A great plurality of all beginners underrate the difficulty of controlling the cravings of a morbid appetite. They remember that their natural inclinations at first opposed, rather than encouraged, the indulgence; they feel that at the present stage of its development they could abjure the passion and keep their promise without any difficulty. But they overlook the fact that the moral power of resistance decreases with each repetition of the dose, and that the time will come when only the practical impossibility of procuring their wonted tipple will enable them to keep their pledge of total abstinence. It is true that by the exercise of a constant self-restraint a person of great will-force may resist the progressive tendency of the poison-habit and confine himself for years to a single cigar or a single bottle of wine per day. But, if all waste is sinful, is not this constant pull against the stream a wicked misuse of moral energy—a wanton waste of an effort which in less treacherous waters would insure the happiest progress, and propel the boat of life to any desired goal?
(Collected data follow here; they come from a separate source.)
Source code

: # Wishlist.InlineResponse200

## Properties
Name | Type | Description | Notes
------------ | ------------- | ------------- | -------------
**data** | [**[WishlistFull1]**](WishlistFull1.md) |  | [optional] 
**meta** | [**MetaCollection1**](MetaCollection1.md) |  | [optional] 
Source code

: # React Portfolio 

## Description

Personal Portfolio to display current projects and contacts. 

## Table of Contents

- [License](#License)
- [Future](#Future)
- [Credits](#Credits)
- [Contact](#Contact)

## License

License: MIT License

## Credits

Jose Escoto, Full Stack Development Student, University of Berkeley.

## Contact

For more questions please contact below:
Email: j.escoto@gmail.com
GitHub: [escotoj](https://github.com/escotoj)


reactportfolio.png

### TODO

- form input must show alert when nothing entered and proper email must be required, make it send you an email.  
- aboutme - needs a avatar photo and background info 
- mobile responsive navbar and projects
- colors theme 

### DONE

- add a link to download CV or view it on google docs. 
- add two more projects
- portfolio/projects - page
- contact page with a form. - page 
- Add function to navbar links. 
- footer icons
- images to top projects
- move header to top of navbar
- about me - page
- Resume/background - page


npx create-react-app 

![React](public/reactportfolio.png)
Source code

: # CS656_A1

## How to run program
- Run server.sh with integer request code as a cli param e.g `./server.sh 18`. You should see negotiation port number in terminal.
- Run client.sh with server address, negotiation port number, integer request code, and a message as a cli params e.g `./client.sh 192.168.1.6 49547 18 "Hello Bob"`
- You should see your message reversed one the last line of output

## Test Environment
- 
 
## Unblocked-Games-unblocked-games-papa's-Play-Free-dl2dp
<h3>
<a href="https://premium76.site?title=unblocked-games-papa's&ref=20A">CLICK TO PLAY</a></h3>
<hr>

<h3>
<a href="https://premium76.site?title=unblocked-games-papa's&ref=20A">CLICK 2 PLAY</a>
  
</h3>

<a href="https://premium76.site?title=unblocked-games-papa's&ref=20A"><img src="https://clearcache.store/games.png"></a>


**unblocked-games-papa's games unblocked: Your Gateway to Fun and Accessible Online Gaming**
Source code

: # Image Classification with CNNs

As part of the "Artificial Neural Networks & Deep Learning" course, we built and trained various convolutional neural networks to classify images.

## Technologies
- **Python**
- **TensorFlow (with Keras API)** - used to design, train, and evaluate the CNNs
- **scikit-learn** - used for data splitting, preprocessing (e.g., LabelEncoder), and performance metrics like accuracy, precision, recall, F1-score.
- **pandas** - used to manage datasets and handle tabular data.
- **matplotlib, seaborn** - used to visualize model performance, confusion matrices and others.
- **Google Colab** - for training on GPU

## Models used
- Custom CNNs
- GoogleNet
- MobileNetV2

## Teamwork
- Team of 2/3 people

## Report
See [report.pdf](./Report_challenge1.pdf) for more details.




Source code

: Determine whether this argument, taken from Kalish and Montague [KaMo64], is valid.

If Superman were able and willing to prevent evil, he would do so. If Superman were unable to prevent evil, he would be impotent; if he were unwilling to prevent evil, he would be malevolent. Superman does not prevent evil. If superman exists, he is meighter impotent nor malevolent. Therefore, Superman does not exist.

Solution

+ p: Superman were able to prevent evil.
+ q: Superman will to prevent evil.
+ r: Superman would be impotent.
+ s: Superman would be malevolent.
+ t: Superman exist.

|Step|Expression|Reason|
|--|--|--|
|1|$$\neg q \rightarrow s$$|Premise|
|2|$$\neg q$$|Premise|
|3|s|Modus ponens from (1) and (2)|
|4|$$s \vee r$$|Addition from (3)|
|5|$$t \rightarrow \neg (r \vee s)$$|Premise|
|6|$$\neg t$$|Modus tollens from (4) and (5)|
But, while temperance people, as a class, are apt to underrate the difficulty of a total cure of a confirmed poison-habit, they generally overrate the difficulty of total prevention. The natural inclination of a young child is in the direction of absolute abstinence from all noxious stimulants. I do not speak only of the children of temperate people who strengthen that inclination by moral precepts, but of drunkards' boys, of the misbegotten cadets of our tenement barracks and slum-alleys. All who will make their disposition a special study may repeat the experiments which have convinced me that the supposed effects of hereditary propensities are in almost every case due to the seductions of a bad example, and that the influence of an innate predisposition has been immoderately exaggerated. Watch the young picnickers of an orphan-festival, and see what a great majority of them will prefer sweet cold milk to iced tea, and the lemonade-pail to the ginger-beer basket. Offer them a glass of liquor, and see how few out of a hundred will be able to sip it without a shudder. Or let us go a step further, and interview the inmates of a house of correction, or of a Catholic "protectory" for young vagrants. The superintendent of a penitentiary for adults (in Cologne, Germany) expressed a conviction that a plurality of his prisoners would stretch out their hands for a bottle of the vilest liquor rather than for a piece of gold. In the house of correction I would stake any odds that ninety per cent of all boy-prisoners under fourteen would prefer an excursion-ticket to a bottle of the best wine of Tokay or Johannisberg. At home, in a preparatory school of all vices, they of course imitate their teachers, but only by overcoming almost the same instinctive repugnance which is the best safeguard of the total abstainer's child. At the first attempt even the offspring of a long lineage of drunkards abhors the taste of alcohol as certainly as the child of the most inveterate smoker detests the smell of tobacco.